• Try it
Where the line containing "from solutions import *" appears in the entries below, begin there and output every line through the last, exactly, minus the pictures.

• Information provided
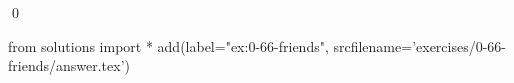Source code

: 
\begin{ex}
  \label{ex:0-66-friends}
  
  \qed
\end{ex}
\begin{python0}
from solutions import *
add(label="ex:0-66-friends",
    srcfilename='exercises/0-66-friends/answer.tex')
\end{python0}

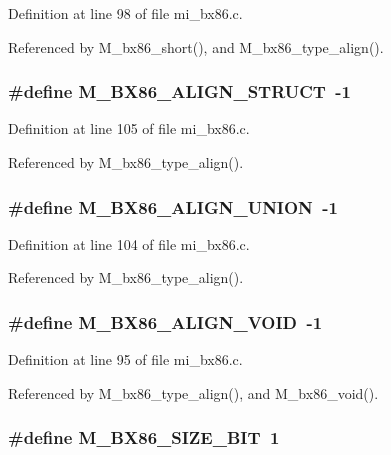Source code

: Definition at line 98 of file mi\_\-bx86.c.

Referenced by M\_\-bx86\_\-short(), and M\_\-bx86\_\-type\_\-align().
\subsubsection{\setlength{\rightskip}{0pt plus 5cm}\#define M\_\-BX86\_\-ALIGN\_\-STRUCT~-1}\label{mi__bx86_8c_8debda573b86b86dbe48d3a92a61710f}




Definition at line 105 of file mi\_\-bx86.c.

Referenced by M\_\-bx86\_\-type\_\-align().
\subsubsection{\setlength{\rightskip}{0pt plus 5cm}\#define M\_\-BX86\_\-ALIGN\_\-UNION~-1}\label{mi__bx86_8c_764a1f86e671b76658e3a9650d1663dc}




Definition at line 104 of file mi\_\-bx86.c.

Referenced by M\_\-bx86\_\-type\_\-align().
\subsubsection{\setlength{\rightskip}{0pt plus 5cm}\#define M\_\-BX86\_\-ALIGN\_\-VOID~-1}\label{mi__bx86_8c_f4dc3b2cbe6c7efd38b4a8040fb7f4cf}




Definition at line 95 of file mi\_\-bx86.c.

Referenced by M\_\-bx86\_\-type\_\-align(), and M\_\-bx86\_\-void().
\subsubsection{\setlength{\rightskip}{0pt plus 5cm}\#define M\_\-BX86\_\-SIZE\_\-BIT~1}\label{mi__bx86_8c_c57ce8839d41d938e8496ba486c824f2}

• Result of this exercise
from solutions import *
add(label="ex:0-66-friends",
    srcfilename='exercises/0-66-friends/answer.tex')
\end{python0}

Source code

: Definition at line 98 of file mi\_\-bx86.c.

Referenced by M\_\-bx86\_\-short(), and M\_\-bx86\_\-type\_\-align().
\subsubsection{\setlength{\rightskip}{0pt plus 5cm}\#define M\_\-BX86\_\-ALIGN\_\-STRUCT~-1}\label{mi__bx86_8c_8debda573b86b86dbe48d3a92a61710f}




Definition at line 105 of file mi\_\-bx86.c.

Referenced by M\_\-bx86\_\-type\_\-align().
\subsubsection{\setlength{\rightskip}{0pt plus 5cm}\#define M\_\-BX86\_\-ALIGN\_\-UNION~-1}\label{mi__bx86_8c_764a1f86e671b76658e3a9650d1663dc}




Definition at line 104 of file mi\_\-bx86.c.

Referenced by M\_\-bx86\_\-type\_\-align().
\subsubsection{\setlength{\rightskip}{0pt plus 5cm}\#define M\_\-BX86\_\-ALIGN\_\-VOID~-1}\label{mi__bx86_8c_f4dc3b2cbe6c7efd38b4a8040fb7f4cf}




Definition at line 95 of file mi\_\-bx86.c.

Referenced by M\_\-bx86\_\-type\_\-align(), and M\_\-bx86\_\-void().
\subsubsection{\setlength{\rightskip}{0pt plus 5cm}\#define M\_\-BX86\_\-SIZE\_\-BIT~1}\label{mi__bx86_8c_c57ce8839d41d938e8496ba486c824f2}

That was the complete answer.